Output the line that contains "The storage model", then every line beneath it through the end of the records, exactly as given and with no other lines.

[Start of section]

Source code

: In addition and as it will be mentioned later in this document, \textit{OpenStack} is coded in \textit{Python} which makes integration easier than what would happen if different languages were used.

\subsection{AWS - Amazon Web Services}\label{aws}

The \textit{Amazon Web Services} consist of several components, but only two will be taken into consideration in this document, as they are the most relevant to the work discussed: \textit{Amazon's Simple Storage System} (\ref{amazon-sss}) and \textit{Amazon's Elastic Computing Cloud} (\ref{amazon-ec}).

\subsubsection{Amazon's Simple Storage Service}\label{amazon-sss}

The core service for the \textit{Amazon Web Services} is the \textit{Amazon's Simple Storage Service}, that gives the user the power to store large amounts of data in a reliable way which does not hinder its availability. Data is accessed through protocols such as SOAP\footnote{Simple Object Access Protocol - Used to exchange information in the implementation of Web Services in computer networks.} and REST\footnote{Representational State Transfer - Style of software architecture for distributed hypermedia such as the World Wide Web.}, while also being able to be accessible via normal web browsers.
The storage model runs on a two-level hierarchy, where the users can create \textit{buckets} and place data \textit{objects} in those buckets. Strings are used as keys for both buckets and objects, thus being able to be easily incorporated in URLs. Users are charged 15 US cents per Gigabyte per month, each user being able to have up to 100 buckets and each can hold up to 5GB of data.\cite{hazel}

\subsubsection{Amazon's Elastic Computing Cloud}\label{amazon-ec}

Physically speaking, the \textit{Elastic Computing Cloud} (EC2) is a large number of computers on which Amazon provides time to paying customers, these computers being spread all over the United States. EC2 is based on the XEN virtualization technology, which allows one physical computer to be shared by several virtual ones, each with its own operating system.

[End of section]

** ANSWER BOX **
The storage model runs on a two-level hierarchy, where the users can create \textit{buckets} and place data \textit{objects} in those buckets. Strings are used as keys for both buckets and objects, thus being able to be easily incorporated in URLs. Users are charged 15 US cents per Gigabyte per month, each user being able to have up to 100 buckets and each can hold up to 5GB of data.\cite{hazel}

\subsubsection{Amazon's Elastic Computing Cloud}\label{amazon-ec}

Physically speaking, the \textit{Elastic Computing Cloud} (EC2) is a large number of computers on which Amazon provides time to paying customers, these computers being spread all over the United States. EC2 is based on the XEN virtualization technology, which allows one physical computer to be shared by several virtual ones, each with its own operating system.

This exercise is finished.